Write every line below out again, exactly as given, but leave out the pictures.

##### Dataset records #####

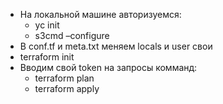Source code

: - На локальной машине авторизуемся:
  - yc init 
  - s3cmd –configure
- В conf.tf и meta.txt меняем locals и user свои 
- terraform init
- Вводим свой token на запросы комманд:
  - terraform plan
  - terraform apply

#####

== Exercise result ==
Source code

: - На локальной машине авторизуемся:
  - yc init 
  - s3cmd –configure
- В conf.tf и meta.txt меняем locals и user свои 
- terraform init
- Вводим свой token на запросы комманд:
  - terraform plan
  - terraform apply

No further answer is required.